> [RECORDS]
-------------------------

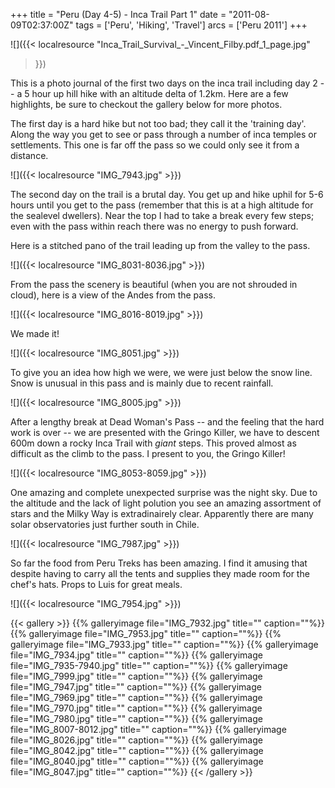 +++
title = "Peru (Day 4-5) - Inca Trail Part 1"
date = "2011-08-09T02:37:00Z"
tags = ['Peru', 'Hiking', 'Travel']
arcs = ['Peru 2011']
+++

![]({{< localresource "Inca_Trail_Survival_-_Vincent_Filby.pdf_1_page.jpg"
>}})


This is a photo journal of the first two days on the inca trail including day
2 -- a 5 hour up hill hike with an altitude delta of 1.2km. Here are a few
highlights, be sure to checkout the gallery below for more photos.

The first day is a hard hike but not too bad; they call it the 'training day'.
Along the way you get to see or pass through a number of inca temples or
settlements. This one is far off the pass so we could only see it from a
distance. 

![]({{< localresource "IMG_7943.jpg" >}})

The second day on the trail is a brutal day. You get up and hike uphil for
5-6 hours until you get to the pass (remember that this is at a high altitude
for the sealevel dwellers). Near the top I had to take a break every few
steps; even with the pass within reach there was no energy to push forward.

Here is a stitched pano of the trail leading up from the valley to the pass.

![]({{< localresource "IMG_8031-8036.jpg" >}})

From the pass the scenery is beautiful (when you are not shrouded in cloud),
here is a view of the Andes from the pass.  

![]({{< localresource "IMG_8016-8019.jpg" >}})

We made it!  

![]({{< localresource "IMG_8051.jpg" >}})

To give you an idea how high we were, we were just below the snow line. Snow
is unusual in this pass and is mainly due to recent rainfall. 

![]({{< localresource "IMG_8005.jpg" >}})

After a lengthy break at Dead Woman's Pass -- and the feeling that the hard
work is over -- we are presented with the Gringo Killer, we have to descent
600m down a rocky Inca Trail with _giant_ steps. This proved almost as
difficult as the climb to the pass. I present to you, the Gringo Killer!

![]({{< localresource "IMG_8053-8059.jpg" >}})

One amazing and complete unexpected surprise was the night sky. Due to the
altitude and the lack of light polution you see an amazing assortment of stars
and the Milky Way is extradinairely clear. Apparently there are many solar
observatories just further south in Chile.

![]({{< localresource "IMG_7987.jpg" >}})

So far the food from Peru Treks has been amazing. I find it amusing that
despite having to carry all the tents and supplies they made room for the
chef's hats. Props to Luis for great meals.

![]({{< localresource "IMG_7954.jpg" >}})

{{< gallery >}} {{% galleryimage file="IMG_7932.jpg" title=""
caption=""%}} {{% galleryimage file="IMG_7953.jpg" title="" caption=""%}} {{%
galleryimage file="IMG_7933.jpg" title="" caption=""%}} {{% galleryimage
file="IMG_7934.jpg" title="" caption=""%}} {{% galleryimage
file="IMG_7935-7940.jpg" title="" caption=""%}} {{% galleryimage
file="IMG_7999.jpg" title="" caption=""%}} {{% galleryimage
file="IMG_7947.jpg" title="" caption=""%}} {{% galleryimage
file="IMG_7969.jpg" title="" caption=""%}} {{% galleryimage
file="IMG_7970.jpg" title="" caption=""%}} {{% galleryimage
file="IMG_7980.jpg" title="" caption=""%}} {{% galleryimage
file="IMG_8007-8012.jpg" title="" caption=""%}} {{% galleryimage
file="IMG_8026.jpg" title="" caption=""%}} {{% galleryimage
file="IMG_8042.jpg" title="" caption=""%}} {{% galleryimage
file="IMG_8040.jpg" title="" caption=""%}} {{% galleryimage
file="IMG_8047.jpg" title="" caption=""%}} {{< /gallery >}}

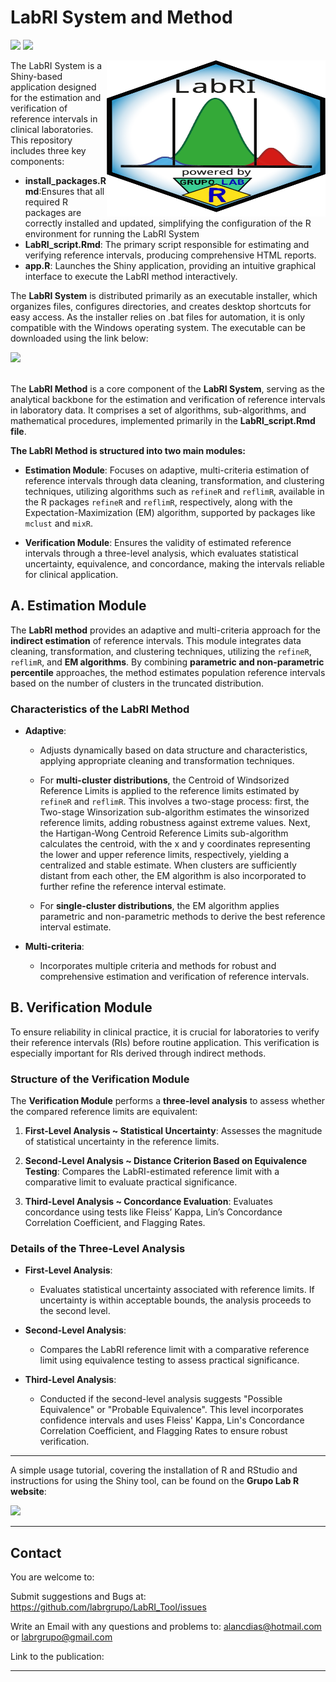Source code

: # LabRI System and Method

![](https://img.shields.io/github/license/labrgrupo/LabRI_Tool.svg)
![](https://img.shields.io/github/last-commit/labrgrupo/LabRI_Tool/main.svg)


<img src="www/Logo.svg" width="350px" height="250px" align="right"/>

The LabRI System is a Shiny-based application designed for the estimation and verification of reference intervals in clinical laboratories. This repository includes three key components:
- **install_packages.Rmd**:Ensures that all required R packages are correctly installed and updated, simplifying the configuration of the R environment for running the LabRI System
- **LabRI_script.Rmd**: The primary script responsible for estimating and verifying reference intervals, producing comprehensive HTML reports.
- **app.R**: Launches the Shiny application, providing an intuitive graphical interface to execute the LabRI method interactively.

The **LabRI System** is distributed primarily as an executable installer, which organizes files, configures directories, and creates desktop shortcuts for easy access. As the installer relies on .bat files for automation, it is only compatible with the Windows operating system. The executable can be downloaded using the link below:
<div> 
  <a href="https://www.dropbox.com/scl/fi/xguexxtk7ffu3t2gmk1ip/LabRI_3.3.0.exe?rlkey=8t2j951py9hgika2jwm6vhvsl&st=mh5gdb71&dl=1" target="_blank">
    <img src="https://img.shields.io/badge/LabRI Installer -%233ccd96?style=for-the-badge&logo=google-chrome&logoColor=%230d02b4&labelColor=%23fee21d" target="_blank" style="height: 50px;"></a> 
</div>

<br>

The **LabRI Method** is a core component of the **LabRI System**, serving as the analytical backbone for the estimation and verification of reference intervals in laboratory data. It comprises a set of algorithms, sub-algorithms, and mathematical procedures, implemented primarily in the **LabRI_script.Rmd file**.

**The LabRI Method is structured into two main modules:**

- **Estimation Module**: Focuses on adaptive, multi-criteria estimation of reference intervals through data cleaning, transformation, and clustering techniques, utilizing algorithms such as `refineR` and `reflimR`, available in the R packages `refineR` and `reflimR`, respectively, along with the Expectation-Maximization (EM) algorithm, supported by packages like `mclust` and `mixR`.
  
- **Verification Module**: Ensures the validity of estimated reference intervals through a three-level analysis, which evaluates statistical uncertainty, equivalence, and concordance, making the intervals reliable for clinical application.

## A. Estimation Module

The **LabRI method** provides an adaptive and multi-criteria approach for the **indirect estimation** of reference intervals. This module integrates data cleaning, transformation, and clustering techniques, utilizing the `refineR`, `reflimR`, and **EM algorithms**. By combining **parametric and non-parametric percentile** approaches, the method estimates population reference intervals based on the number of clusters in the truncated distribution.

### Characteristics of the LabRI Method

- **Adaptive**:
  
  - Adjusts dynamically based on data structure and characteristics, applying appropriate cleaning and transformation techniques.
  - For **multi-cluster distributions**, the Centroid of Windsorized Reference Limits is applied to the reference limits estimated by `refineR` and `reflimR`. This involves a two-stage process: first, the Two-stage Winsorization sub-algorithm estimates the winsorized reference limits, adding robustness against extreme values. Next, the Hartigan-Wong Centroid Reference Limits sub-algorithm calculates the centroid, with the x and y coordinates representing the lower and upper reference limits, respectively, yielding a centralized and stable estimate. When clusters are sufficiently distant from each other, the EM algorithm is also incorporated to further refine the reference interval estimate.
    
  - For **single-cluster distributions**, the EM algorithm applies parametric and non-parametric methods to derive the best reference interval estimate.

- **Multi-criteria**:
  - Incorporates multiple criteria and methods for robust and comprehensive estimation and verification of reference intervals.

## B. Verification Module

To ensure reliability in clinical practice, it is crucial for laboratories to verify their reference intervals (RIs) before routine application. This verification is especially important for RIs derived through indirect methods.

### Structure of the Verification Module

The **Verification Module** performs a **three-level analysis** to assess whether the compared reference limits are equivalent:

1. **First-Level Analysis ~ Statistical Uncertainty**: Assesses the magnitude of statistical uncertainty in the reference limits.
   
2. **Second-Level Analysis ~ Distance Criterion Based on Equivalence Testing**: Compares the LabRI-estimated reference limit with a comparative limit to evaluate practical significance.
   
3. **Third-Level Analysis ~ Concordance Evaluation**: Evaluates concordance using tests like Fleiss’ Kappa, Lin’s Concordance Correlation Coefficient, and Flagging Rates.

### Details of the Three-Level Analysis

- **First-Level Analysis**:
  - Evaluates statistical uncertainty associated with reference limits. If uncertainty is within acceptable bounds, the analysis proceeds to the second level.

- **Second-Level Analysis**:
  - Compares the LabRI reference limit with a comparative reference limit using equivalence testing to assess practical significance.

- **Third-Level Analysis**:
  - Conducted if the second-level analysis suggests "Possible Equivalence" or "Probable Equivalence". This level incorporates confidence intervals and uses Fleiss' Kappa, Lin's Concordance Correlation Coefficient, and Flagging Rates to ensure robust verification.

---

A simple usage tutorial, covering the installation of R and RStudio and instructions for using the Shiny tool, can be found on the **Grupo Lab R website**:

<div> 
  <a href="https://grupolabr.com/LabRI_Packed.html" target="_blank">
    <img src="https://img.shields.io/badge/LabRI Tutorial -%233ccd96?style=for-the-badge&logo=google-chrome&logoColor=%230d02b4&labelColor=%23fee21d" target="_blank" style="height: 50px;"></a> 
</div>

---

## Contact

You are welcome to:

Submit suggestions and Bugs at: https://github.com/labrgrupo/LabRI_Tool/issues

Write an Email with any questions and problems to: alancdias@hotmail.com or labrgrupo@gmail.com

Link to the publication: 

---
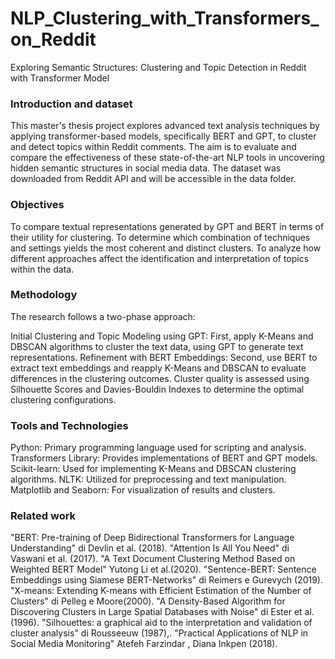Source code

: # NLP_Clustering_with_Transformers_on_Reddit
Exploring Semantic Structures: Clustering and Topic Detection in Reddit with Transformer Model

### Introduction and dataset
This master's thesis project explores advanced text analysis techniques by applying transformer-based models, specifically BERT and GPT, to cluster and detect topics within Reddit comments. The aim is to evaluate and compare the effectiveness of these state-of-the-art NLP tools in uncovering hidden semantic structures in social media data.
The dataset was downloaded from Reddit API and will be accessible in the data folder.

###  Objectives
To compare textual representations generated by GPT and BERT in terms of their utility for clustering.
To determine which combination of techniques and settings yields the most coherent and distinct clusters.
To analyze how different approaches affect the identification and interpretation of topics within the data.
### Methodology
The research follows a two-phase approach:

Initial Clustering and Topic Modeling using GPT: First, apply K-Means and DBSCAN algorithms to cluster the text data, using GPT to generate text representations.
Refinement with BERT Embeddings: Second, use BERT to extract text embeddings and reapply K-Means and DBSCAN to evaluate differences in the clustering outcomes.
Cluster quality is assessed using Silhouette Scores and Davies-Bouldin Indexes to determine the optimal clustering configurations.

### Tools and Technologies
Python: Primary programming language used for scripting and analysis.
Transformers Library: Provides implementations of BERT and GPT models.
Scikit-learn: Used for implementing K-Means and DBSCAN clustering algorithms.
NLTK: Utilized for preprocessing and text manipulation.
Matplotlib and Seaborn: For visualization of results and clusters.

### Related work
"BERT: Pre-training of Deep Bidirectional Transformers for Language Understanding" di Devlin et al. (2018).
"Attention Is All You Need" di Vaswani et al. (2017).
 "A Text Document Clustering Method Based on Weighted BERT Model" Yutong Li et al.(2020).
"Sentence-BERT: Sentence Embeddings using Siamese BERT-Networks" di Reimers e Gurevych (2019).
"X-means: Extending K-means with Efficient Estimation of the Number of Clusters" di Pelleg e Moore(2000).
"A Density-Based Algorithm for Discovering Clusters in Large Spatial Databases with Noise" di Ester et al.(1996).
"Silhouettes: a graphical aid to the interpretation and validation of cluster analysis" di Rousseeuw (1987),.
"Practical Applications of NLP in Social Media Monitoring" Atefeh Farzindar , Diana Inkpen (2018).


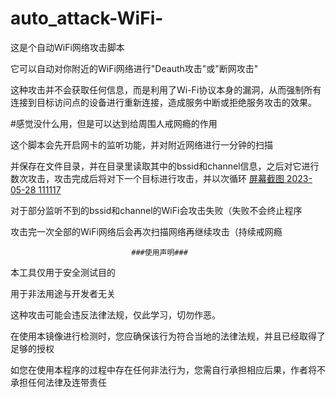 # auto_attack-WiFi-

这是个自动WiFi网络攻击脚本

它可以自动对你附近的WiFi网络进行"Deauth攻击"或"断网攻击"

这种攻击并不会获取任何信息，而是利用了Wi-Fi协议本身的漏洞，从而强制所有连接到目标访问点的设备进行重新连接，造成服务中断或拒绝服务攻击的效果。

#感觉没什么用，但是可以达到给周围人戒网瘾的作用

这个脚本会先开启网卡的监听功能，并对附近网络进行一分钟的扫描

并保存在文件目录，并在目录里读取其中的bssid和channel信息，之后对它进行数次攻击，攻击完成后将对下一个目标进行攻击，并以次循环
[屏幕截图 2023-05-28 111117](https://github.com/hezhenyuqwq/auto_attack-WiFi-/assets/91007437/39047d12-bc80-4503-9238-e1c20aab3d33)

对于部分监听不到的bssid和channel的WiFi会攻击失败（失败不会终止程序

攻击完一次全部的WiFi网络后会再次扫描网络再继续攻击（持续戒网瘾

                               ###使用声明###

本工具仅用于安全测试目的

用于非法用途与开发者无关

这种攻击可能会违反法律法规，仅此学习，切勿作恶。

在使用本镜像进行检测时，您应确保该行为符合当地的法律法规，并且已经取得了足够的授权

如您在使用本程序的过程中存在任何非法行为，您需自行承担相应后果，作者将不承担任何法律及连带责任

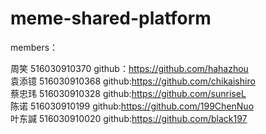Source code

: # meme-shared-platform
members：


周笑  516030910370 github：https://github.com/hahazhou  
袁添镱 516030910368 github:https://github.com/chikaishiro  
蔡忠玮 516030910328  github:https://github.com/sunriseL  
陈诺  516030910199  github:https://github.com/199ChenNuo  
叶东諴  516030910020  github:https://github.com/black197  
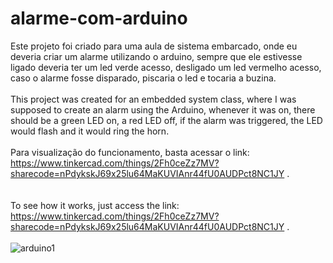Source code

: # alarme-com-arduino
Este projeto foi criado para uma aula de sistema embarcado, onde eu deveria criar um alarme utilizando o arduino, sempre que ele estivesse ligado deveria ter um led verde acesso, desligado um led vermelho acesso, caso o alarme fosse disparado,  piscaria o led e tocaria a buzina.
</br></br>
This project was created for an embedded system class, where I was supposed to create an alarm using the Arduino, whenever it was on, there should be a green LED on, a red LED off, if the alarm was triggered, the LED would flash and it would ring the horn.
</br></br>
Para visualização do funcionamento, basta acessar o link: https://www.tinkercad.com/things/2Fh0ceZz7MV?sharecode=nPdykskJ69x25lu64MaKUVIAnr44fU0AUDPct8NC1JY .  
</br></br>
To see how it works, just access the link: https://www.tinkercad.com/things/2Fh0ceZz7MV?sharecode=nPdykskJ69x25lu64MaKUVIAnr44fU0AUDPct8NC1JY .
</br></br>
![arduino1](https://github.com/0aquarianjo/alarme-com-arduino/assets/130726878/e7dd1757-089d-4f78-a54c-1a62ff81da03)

-------------------------

> [WHAT THE TASK REQUIRES]
Could you set down, exactly as written, the lines above between the one holding "5-6 hours until" and the one holding "After a lengthy", inclusive, and nothing more?

> [SOLUTION TO THE EXERCISE]
5-6 hours until you get to the pass (remember that this is at a high altitude
for the sealevel dwellers). Near the top I had to take a break every few
steps; even with the pass within reach there was no energy to push forward.

Here is a stitched pano of the trail leading up from the valley to the pass.

![]({{< localresource "IMG_8031-8036.jpg" >}})

From the pass the scenery is beautiful (when you are not shrouded in cloud),
here is a view of the Andes from the pass.  

![]({{< localresource "IMG_8016-8019.jpg" >}})

We made it!  

![]({{< localresource "IMG_8051.jpg" >}})

To give you an idea how high we were, we were just below the snow line. Snow
is unusual in this pass and is mainly due to recent rainfall. 

![]({{< localresource "IMG_8005.jpg" >}})

After a lengthy break at Dead Woman's Pass -- and the feeling that the hard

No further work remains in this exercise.